What nobody counted on was a third force made up of unhappy Muslims who now constitute a substantial and exponentially growing minority. Unlike their complacent French and Dutch-speaking neighbors, many Muslims are quite keen to impose their will on their countrymen through societal disruption, political agitation, and violence. Belgium’s weak system of federal and local control which features the abdication of responsibility by authorities in both realms, allowed the growth of practically sovereign ghettos like the Molenbeek area of Brussels that is now at the center of European-based Islamist terror. Successive “mayors” of Molenbeek ignored or encouraged (via fashionable political correctness) Islamic separatism, and/or failed to act when confronted with the reality of violent jihad. 

American and European counter-terrorism officials have reportedly been stunned by the sloth and incompetence of their Belgian counterparts, whom an American official famously likened to children. This is actually too kind, since these Belgian functionaries are certainly not innocent children but grown men and women who consciously have failed to act in a normative and reasonable fashion to protect their nation, in large part because they have no emotional or political interest in doing so. 
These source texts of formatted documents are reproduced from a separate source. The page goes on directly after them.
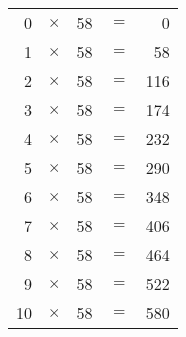 \begin{table}[h]
\begin{tabular}{|rcrcr|}
\hline
  0 & $\times$ &  58 & $=$ &   0\\
  1 & $\times$ &  58 & $=$ &  58\\
  2 & $\times$ &  58 & $=$ & 116\\
  3 & $\times$ &  58 & $=$ & 174\\
  4 & $\times$ &  58 & $=$ & 232\\
  5 & $\times$ &  58 & $=$ & 290\\
  6 & $\times$ &  58 & $=$ & 348\\
  7 & $\times$ &  58 & $=$ & 406\\
  8 & $\times$ &  58 & $=$ & 464\\
  9 & $\times$ &  58 & $=$ & 522\\
 10 & $\times$ &  58 & $=$ & 580\\
\hline
\end{tabular}
\end{table}
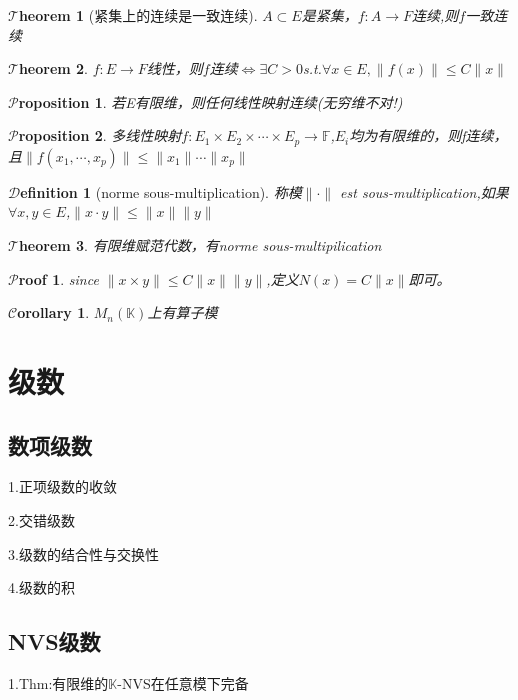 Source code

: \documentclass[hyperfer,UTF8,a4paper,12pt]{article}
\theoremstyle{plain}
\newtheorem{Thm}{$\mathcal{T}$heorem}
\newtheorem*{Prf}{$\mathcal{P}$roof}
\newtheorem*{Cor}{$\mathcal{C}$orollary}
\newtheorem*{Prop}{$\mathcal{P}$roposition}
\newtheorem{Def}{{$\mathcal{D}$efinition}}[section]
\begin{document}
\begin{Thm}[紧集上的连续是一致连续]
	$ A\subset E $是紧集，$ f:A\to F $连续,则$ f $一致连续
\end{Thm}

\begin{Thm}
	$ f:E\to F $线性，则$ f $连续$\Leftrightarrow$$ \exists C>0 $s.t.$ \forall x\in E,\|f(x)\|\leq C\|x\|  $
\end{Thm}

\begin{Prop}
	若E有限维，则任何线性映射连续(无穷维不对!)
\end{Prop}

\begin{Prop}
	多线性映射$ f:E_1\times E_2\times\cdots\times E_p\to \mathbb{F} $,$ E_i $均为有限维的，则f连续，且$ \|f(x_1,\cdots,x_p)\|\leqslant\|x_1\|\cdots\|x_p\| $
\end{Prop}

\begin{Def}[norme sous-multiplication]
	称模$ \|\cdot\| $ est sous-multiplication,如果$ \forall x,y\in E $,$ \|x\cdot y\|\leqslant\|x\|\|y\| $
\end{Def}

\begin{Thm}
	有限维赋范代数，有norme sous-multipilication
\end{Thm}
\begin{Prf}
	since $ \|x\times y\|\leqslant C\|x\|\|y\| $,定义$ N(x)=C\|x\| $即可。
\end{Prf}

\begin{Cor}
	$ M_n(\mathbb{K}) $上有算子模
\end{Cor}


\section{级数}

\subsection{数项级数}
    1.正项级数的收敛

    2.交错级数

    3.级数的结合性与交换性

    4.级数的积


\subsection{NVS级数}
    1.Thm:有限维的$\mathbb{K}$-NVS在任意模下完备
\end{document}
Belgium unfortunately is a poor excuse for a country, made up of people who would mostly rather not be Belgian. And yet, just as European powers two centuries ago found it necessary to create Belgium, they (and we) ought to now see it in our mutual immediate interest to preserve the state. Left on its own, Belgium could very possibly become a true failed state as the pressures of radical Islamists fracture the already tenuous Belgian system, turning it into an even more inviting area for Islamist radicals and further weakening European defenses against Islamist takeover.